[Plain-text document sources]
=-=-=-=-=

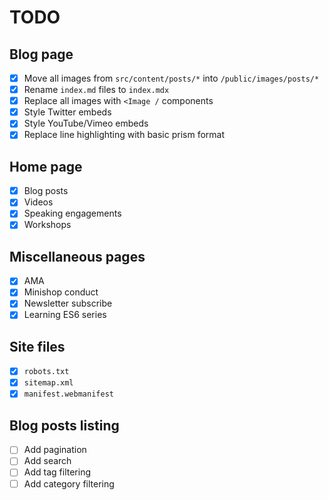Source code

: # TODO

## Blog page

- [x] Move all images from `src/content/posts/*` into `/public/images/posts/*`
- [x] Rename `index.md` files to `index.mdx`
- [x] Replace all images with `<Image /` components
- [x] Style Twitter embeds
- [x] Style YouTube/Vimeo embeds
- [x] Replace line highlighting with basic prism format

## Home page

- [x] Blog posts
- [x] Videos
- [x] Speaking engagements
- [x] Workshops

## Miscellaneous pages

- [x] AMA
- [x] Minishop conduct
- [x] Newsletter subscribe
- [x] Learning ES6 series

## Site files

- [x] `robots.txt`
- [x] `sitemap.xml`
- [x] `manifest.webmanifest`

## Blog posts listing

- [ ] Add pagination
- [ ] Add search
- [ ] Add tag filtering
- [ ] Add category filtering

=-=-=-=-=

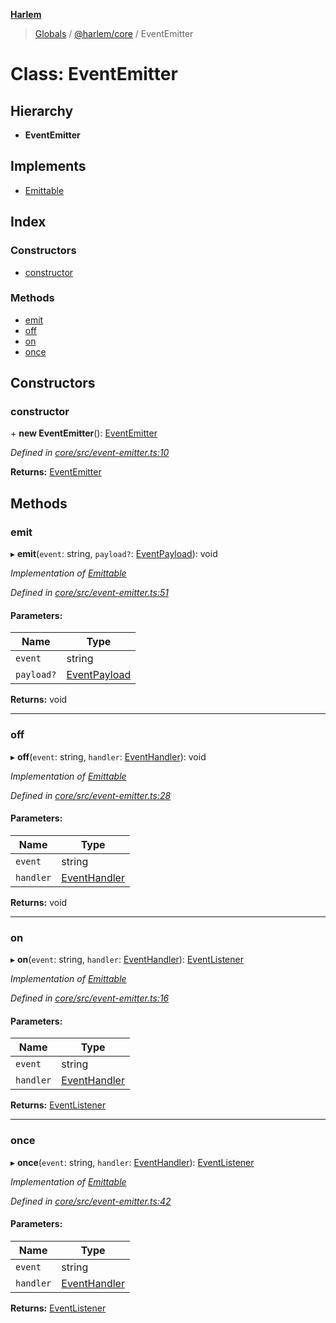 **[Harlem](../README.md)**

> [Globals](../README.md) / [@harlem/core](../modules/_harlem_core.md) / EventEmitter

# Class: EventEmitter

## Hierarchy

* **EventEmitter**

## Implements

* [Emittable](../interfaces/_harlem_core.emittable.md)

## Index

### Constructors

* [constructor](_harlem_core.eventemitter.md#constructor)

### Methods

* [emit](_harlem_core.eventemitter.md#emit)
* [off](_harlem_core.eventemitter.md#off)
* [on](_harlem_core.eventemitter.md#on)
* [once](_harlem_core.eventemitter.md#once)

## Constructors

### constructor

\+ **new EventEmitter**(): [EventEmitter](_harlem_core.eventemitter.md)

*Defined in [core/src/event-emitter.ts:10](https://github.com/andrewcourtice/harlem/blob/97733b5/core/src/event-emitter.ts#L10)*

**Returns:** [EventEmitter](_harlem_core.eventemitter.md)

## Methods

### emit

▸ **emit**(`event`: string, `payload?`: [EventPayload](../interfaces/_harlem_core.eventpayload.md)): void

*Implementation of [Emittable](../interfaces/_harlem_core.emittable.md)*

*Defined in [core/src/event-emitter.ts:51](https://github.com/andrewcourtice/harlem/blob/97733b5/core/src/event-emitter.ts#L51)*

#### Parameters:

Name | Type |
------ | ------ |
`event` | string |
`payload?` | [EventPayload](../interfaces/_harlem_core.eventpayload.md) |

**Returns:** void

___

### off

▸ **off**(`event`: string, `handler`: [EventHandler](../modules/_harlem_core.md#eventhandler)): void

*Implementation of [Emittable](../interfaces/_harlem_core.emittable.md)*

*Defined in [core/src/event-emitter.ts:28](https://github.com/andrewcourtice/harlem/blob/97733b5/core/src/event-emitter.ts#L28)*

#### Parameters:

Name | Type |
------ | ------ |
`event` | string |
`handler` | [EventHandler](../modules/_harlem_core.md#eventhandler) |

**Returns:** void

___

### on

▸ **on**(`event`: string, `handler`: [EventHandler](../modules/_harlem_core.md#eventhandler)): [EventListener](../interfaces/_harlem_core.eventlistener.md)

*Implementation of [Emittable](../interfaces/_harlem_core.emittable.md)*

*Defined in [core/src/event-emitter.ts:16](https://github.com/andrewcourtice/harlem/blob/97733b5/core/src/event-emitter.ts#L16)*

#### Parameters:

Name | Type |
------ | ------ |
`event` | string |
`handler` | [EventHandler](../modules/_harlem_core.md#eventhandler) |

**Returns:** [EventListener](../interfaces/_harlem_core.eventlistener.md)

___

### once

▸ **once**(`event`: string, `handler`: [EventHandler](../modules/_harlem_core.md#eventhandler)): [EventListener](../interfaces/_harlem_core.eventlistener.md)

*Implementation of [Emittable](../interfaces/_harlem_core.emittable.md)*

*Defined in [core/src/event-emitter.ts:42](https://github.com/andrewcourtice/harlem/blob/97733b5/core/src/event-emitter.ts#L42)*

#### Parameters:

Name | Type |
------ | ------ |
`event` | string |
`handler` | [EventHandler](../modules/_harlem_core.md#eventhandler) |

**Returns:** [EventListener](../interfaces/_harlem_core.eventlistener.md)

=-=-=-=-=

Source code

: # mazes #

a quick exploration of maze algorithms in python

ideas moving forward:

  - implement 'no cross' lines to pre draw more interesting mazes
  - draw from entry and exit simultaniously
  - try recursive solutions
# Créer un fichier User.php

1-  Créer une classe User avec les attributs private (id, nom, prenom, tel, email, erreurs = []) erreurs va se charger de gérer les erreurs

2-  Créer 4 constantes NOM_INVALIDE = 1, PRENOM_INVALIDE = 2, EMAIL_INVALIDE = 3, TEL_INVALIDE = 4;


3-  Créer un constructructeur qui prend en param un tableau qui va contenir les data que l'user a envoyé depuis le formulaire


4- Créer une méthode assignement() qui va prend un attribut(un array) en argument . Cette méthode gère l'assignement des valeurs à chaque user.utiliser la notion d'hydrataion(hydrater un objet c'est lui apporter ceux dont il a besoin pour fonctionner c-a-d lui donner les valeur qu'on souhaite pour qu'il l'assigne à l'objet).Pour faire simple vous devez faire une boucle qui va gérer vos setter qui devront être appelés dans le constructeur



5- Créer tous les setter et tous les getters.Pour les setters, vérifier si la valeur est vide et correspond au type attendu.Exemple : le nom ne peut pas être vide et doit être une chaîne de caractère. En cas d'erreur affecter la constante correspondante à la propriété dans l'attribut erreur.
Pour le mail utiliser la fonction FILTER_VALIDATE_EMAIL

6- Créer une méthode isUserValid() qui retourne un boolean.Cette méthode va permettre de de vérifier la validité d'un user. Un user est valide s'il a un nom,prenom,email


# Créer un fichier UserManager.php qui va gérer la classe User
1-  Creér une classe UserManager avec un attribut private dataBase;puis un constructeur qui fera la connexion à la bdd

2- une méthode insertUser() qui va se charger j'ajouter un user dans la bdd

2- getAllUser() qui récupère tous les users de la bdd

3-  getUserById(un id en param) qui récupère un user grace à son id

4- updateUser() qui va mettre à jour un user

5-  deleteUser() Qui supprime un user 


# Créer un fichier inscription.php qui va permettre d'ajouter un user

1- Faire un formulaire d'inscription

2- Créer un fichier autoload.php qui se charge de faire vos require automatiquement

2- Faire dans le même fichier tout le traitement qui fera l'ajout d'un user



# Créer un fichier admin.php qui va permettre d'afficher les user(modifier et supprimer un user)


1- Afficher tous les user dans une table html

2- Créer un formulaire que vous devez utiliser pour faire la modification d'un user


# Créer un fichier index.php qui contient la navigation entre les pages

=-=-=-=-=

**Assigned task**
Lines in the data that hold "pages" must be located and copied.

**Result below**
## Miscellaneous pages
# Créer un fichier index.php qui contient la navigation entre les pages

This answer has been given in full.